DATASET RECORDS →
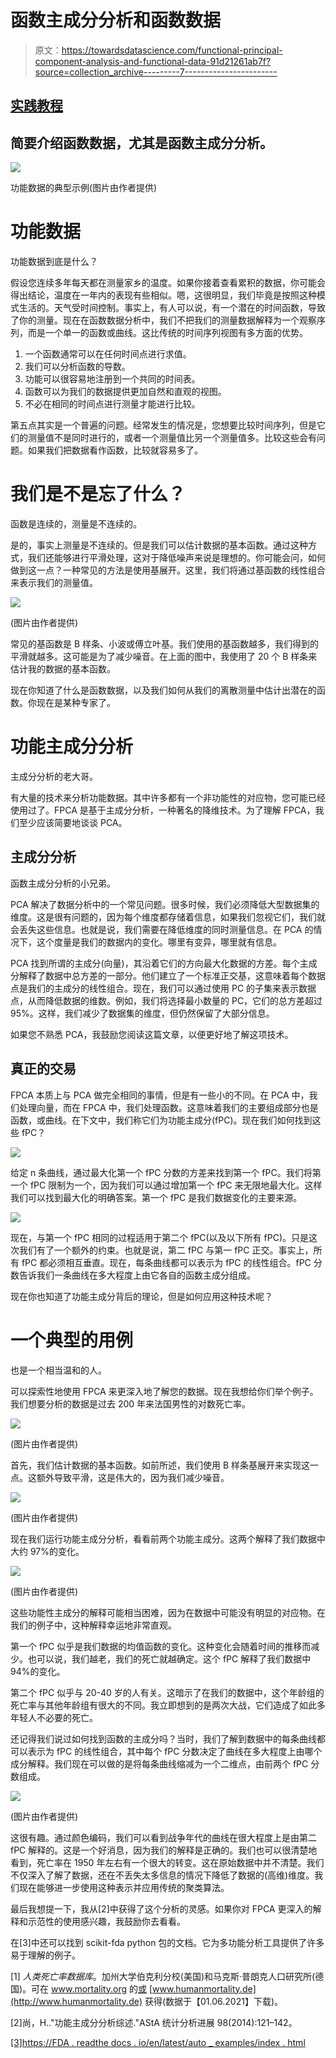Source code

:# 函数主成分分析和函数数据

> 原文：<https://towardsdatascience.com/functional-principal-component-analysis-and-functional-data-91d21261ab7f?source=collection_archive---------7----------------------->

## [实践教程](https://towardsdatascience.com/tagged/hands-on-tutorials)

## 简要介绍函数数据，尤其是函数主成分分析。

![](img/839edd2e7f92c2056cd143b023d9e4a3.png)

功能数据的典型示例(图片由作者提供)

# 功能数据

功能数据到底是什么？

假设您连续多年每天都在测量家乡的温度。如果你接着查看累积的数据，你可能会得出结论，温度在一年内的表现有些相似。嗯，这很明显，我们毕竟是按照这种模式生活的。天气受时间控制。事实上，有人可以说，有一个潜在的时间函数，导致了你的测量。现在在函数数据分析中，我们不把我们的测量数据解释为一个观察序列，而是一个单一的函数或曲线。这比传统的时间序列视图有多方面的优势。

1.  一个函数通常可以在任何时间点进行求值。
2.  我们可以分析函数的导数。
3.  功能可以很容易地注册到一个共同的时间表。
4.  函数可以为我们的数据提供更加自然和直观的视图。
5.  不必在相同的时间点进行测量才能进行比较。

第五点其实是一个普遍的问题。经常发生的情况是，您想要比较时间序列，但是它们的测量值不是同时进行的，或者一个测量值比另一个测量值多。比较这些会有问题。如果我们把数据看作函数，比较就容易多了。

# 我们是不是忘了什么？

函数是连续的，测量是不连续的。

是的，事实上测量是不连续的。但是我们可以估计数据的基本函数。通过这种方式，我们还能够进行平滑处理，这对于降低噪声来说是理想的。你可能会问，如何做到这一点？一种常见的方法是使用基展开。这里，我们将通过基函数的线性组合来表示我们的测量值。

![](img/4047bf84d62f97b0f87068d415ddd521.png)

(图片由作者提供)

常见的基函数是 B 样条、小波或傅立叶基。我们使用的基函数越多，我们得到的平滑就越多。这可能是为了减少噪音。在上面的图中，我使用了 20 个 B 样条来估计我的数据的基本函数。

现在你知道了什么是函数数据，以及我们如何从我们的离散测量中估计出潜在的函数。你现在是某种专家了。

# 功能主成分分析

主成分分析的老大哥。

有大量的技术来分析功能数据。其中许多都有一个非功能性的对应物，您可能已经使用过了。FPCA 是基于主成分分析，一种著名的降维技术。为了理解 FPCA，我们至少应该简要地谈谈 PCA。

## 主成分分析

函数主成分分析的小兄弟。

PCA 解决了数据分析中的一个常见问题。很多时候，我们必须降低大型数据集的维度。这是很有问题的，因为每个维度都存储着信息，如果我们忽视它们，我们就会丢失这些信息。也就是说，我们需要在降低维度的同时测量信息。在 PCA 的情况下，这个度量是我们的数据内的变化。哪里有变异，哪里就有信息。

PCA 找到所谓的主成分(向量)，其沿着它们的方向最大化数据的方差。每个主成分解释了数据中总方差的一部分。他们建立了一个标准正交基，这意味着每个数据点是我们的主成分的线性组合。现在，我们可以通过使用 PC 的子集来表示数据点，从而降低数据的维数。例如，我们将选择最小数量的 PC，它们的总方差超过 95%。这样，我们减少了数据集的维度，但仍然保留了大部分信息。

如果您不熟悉 PCA，我鼓励您阅读这篇文章，以便更好地了解这项技术。

</a-one-stop-shop-for-principal-component-analysis-5582fb7e0a9c>  

## 真正的交易

FPCA 本质上与 PCA 做完全相同的事情，但是有一些小的不同。在 PCA 中，我们处理向量，而在 FPCA 中，我们处理函数。这意味着我们的主要组成部分也是函数，或曲线。在下文中，我们称它们为功能主成分(fPC)。现在我们如何找到这些 fPC？

![](img/06820077f48a8887f4fafd1d62fe096c.png)

给定 n 条曲线，通过最大化第一个 fPC 分数的方差来找到第一个 fPC。我们将第一个 fPC 限制为一个，因为我们可以通过增加第一个 fPC 来无限地最大化。这样我们可以找到最大化的明确答案。第一个 fPC 是我们数据变化的主要来源。

![](img/4bbbed6d70a11fc0432a28bb19bae7ab.png)

现在，与第一个 fPC 相同的过程适用于第二个 fPC(以及以下所有 fPC)。只是这次我们有了一个额外的约束。也就是说，第二 fPC 与第一 fPC 正交。事实上，所有 fPC 都必须相互垂直。现在，每条曲线都可以表示为 fPC 的线性组合。fPC 分数告诉我们一条曲线在多大程度上由它各自的函数主成分组成。

现在你也知道了功能主成分背后的理论，但是如何应用这种技术呢？

# 一个典型的用例

也是一个相当温和的人。

可以探索性地使用 FPCA 来更深入地了解您的数据。现在我想给你们举个例子。我们想要分析的数据是过去 200 年来法国男性的对数死亡率。

![](img/7fe7cd53d12f2826c1f172985b25a02f.png)

(图片由作者提供)

首先，我们估计数据的基本函数。如前所述，我们使用 B 样条基展开来实现这一点。这额外导致平滑，这是伟大的，因为我们减少噪音。

![](img/4c4aa29eae4bc37f6b69ff7a21104a0b.png)

(图片由作者提供)

现在我们运行功能主成分分析，看看前两个功能主成分。这两个解释了我们数据中大约 97%的变化。

![](img/523682a53c75c6e42e06a8c5fb8b0ee0.png)

(图片由作者提供)

这些功能性主成分的解释可能相当困难，因为在数据中可能没有明显的对应物。在我们的例子中，这种解释幸运地非常直观。

第一个 fPC 似乎是我们数据的均值函数的变化。这种变化会随着时间的推移而减少。也可以说，我们越老，我们的死亡就越确定。这个 fPC 解释了我们数据中 94%的变化。

第二个 fPC 似乎与 20-40 岁的人有关。这暗示了在我们的数据中，这个年龄组的死亡率与其他年龄组有很大的不同。我立即想到的是两次大战，它们造成了如此多年轻人不必要的死亡。

还记得我们说过如何找到函数的主成分吗？当时，我们了解到数据中的每条曲线都可以表示为 fPC 的线性组合，其中每个 fPC 分数决定了曲线在多大程度上由哪个成分解释。我们现在可以做的是将每条曲线缩减为一个二维点，由前两个 fPC 分数组成。

![](img/adc1735d31db318065acaee577a2d12a.png)

(图片由作者提供)

这很有趣。通过颜色编码，我们可以看到战争年代的曲线在很大程度上是由第二 fPC 解释的。这是一个好消息，因为我们的解释是正确的。我们也可以很清楚地看到，死亡率在 1950 年左右有一个很大的转变。这在原始数据中并不清楚。我们不仅深入了解了数据，还在不丢失太多信息的情况下降低了数据的(高维)维度。我们现在能够进一步使用这种表示并应用传统的聚类算法。

最后我想提一下，我从[2]中获得了这个分析的灵感。如果你对 FPCA 更深入的解释和示范性的使用感兴趣，我鼓励你去看看。

在[3]中还可以找到 scikit-fda python 包的文档。它为多功能分析工具提供了许多易于理解的例子。

[1] *人类死亡率数据库*。加州大学伯克利分校(美国)和马克斯·普朗克人口研究所(德国)。可在 www.mortality.org 的[或](http://www.mortality.org) [www.humanmortality.de](http://www.humanmortality.de) 获得(数据于【01.06.2021】下载)。

[2]尚，H.."功能主成分分析综述."AStA 统计分析进展 98(2014):121–142。

[[3]https://FDA . readthe docs . io/en/latest/auto _ examples/index . html](https://fda.readthedocs.io/en/latest/auto_examples/index.html)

TASK TO CARRY OUT → Repeat the records above exactly. Pictures do not belong in the copy.

RESPONSE TO THE TASK →
Source code

:# 函数主成分分析和函数数据

> 原文：<https://towardsdatascience.com/functional-principal-component-analysis-and-functional-data-91d21261ab7f?source=collection_archive---------7----------------------->

## [实践教程](https://towardsdatascience.com/tagged/hands-on-tutorials)

## 简要介绍函数数据，尤其是函数主成分分析。

![](img/839edd2e7f92c2056cd143b023d9e4a3.png)

功能数据的典型示例(图片由作者提供)

# 功能数据

功能数据到底是什么？

假设您连续多年每天都在测量家乡的温度。如果你接着查看累积的数据，你可能会得出结论，温度在一年内的表现有些相似。嗯，这很明显，我们毕竟是按照这种模式生活的。天气受时间控制。事实上，有人可以说，有一个潜在的时间函数，导致了你的测量。现在在函数数据分析中，我们不把我们的测量数据解释为一个观察序列，而是一个单一的函数或曲线。这比传统的时间序列视图有多方面的优势。

1.  一个函数通常可以在任何时间点进行求值。
2.  我们可以分析函数的导数。
3.  功能可以很容易地注册到一个共同的时间表。
4.  函数可以为我们的数据提供更加自然和直观的视图。
5.  不必在相同的时间点进行测量才能进行比较。

第五点其实是一个普遍的问题。经常发生的情况是，您想要比较时间序列，但是它们的测量值不是同时进行的，或者一个测量值比另一个测量值多。比较这些会有问题。如果我们把数据看作函数，比较就容易多了。

# 我们是不是忘了什么？

函数是连续的，测量是不连续的。

是的，事实上测量是不连续的。但是我们可以估计数据的基本函数。通过这种方式，我们还能够进行平滑处理，这对于降低噪声来说是理想的。你可能会问，如何做到这一点？一种常见的方法是使用基展开。这里，我们将通过基函数的线性组合来表示我们的测量值。

![](img/4047bf84d62f97b0f87068d415ddd521.png)

(图片由作者提供)

常见的基函数是 B 样条、小波或傅立叶基。我们使用的基函数越多，我们得到的平滑就越多。这可能是为了减少噪音。在上面的图中，我使用了 20 个 B 样条来估计我的数据的基本函数。

现在你知道了什么是函数数据，以及我们如何从我们的离散测量中估计出潜在的函数。你现在是某种专家了。

# 功能主成分分析

主成分分析的老大哥。

有大量的技术来分析功能数据。其中许多都有一个非功能性的对应物，您可能已经使用过了。FPCA 是基于主成分分析，一种著名的降维技术。为了理解 FPCA，我们至少应该简要地谈谈 PCA。

## 主成分分析

函数主成分分析的小兄弟。

PCA 解决了数据分析中的一个常见问题。很多时候，我们必须降低大型数据集的维度。这是很有问题的，因为每个维度都存储着信息，如果我们忽视它们，我们就会丢失这些信息。也就是说，我们需要在降低维度的同时测量信息。在 PCA 的情况下，这个度量是我们的数据内的变化。哪里有变异，哪里就有信息。

PCA 找到所谓的主成分(向量)，其沿着它们的方向最大化数据的方差。每个主成分解释了数据中总方差的一部分。他们建立了一个标准正交基，这意味着每个数据点是我们的主成分的线性组合。现在，我们可以通过使用 PC 的子集来表示数据点，从而降低数据的维数。例如，我们将选择最小数量的 PC，它们的总方差超过 95%。这样，我们减少了数据集的维度，但仍然保留了大部分信息。

如果您不熟悉 PCA，我鼓励您阅读这篇文章，以便更好地了解这项技术。

</a-one-stop-shop-for-principal-component-analysis-5582fb7e0a9c>  

## 真正的交易

FPCA 本质上与 PCA 做完全相同的事情，但是有一些小的不同。在 PCA 中，我们处理向量，而在 FPCA 中，我们处理函数。这意味着我们的主要组成部分也是函数，或曲线。在下文中，我们称它们为功能主成分(fPC)。现在我们如何找到这些 fPC？

![](img/06820077f48a8887f4fafd1d62fe096c.png)

给定 n 条曲线，通过最大化第一个 fPC 分数的方差来找到第一个 fPC。我们将第一个 fPC 限制为一个，因为我们可以通过增加第一个 fPC 来无限地最大化。这样我们可以找到最大化的明确答案。第一个 fPC 是我们数据变化的主要来源。

![](img/4bbbed6d70a11fc0432a28bb19bae7ab.png)

现在，与第一个 fPC 相同的过程适用于第二个 fPC(以及以下所有 fPC)。只是这次我们有了一个额外的约束。也就是说，第二 fPC 与第一 fPC 正交。事实上，所有 fPC 都必须相互垂直。现在，每条曲线都可以表示为 fPC 的线性组合。fPC 分数告诉我们一条曲线在多大程度上由它各自的函数主成分组成。

现在你也知道了功能主成分背后的理论，但是如何应用这种技术呢？

# 一个典型的用例

也是一个相当温和的人。

可以探索性地使用 FPCA 来更深入地了解您的数据。现在我想给你们举个例子。我们想要分析的数据是过去 200 年来法国男性的对数死亡率。

![](img/7fe7cd53d12f2826c1f172985b25a02f.png)

(图片由作者提供)

首先，我们估计数据的基本函数。如前所述，我们使用 B 样条基展开来实现这一点。这额外导致平滑，这是伟大的，因为我们减少噪音。

![](img/4c4aa29eae4bc37f6b69ff7a21104a0b.png)

(图片由作者提供)

现在我们运行功能主成分分析，看看前两个功能主成分。这两个解释了我们数据中大约 97%的变化。

![](img/523682a53c75c6e42e06a8c5fb8b0ee0.png)

(图片由作者提供)

这些功能性主成分的解释可能相当困难，因为在数据中可能没有明显的对应物。在我们的例子中，这种解释幸运地非常直观。

第一个 fPC 似乎是我们数据的均值函数的变化。这种变化会随着时间的推移而减少。也可以说，我们越老，我们的死亡就越确定。这个 fPC 解释了我们数据中 94%的变化。

第二个 fPC 似乎与 20-40 岁的人有关。这暗示了在我们的数据中，这个年龄组的死亡率与其他年龄组有很大的不同。我立即想到的是两次大战，它们造成了如此多年轻人不必要的死亡。

还记得我们说过如何找到函数的主成分吗？当时，我们了解到数据中的每条曲线都可以表示为 fPC 的线性组合，其中每个 fPC 分数决定了曲线在多大程度上由哪个成分解释。我们现在可以做的是将每条曲线缩减为一个二维点，由前两个 fPC 分数组成。

![](img/adc1735d31db318065acaee577a2d12a.png)

(图片由作者提供)

这很有趣。通过颜色编码，我们可以看到战争年代的曲线在很大程度上是由第二 fPC 解释的。这是一个好消息，因为我们的解释是正确的。我们也可以很清楚地看到，死亡率在 1950 年左右有一个很大的转变。这在原始数据中并不清楚。我们不仅深入了解了数据，还在不丢失太多信息的情况下降低了数据的(高维)维度。我们现在能够进一步使用这种表示并应用传统的聚类算法。

最后我想提一下，我从[2]中获得了这个分析的灵感。如果你对 FPCA 更深入的解释和示范性的使用感兴趣，我鼓励你去看看。

在[3]中还可以找到 scikit-fda python 包的文档。它为多功能分析工具提供了许多易于理解的例子。

[1] *人类死亡率数据库*。加州大学伯克利分校(美国)和马克斯·普朗克人口研究所(德国)。可在 www.mortality.org 的[或](http://www.mortality.org) [www.humanmortality.de](http://www.humanmortality.de) 获得(数据于【01.06.2021】下载)。

[2]尚，H.."功能主成分分析综述."AStA 统计分析进展 98(2014):121–142。

[[3]https://FDA . readthe docs . io/en/latest/auto _ examples/index . html](https://fda.readthedocs.io/en/latest/auto_examples/index.html)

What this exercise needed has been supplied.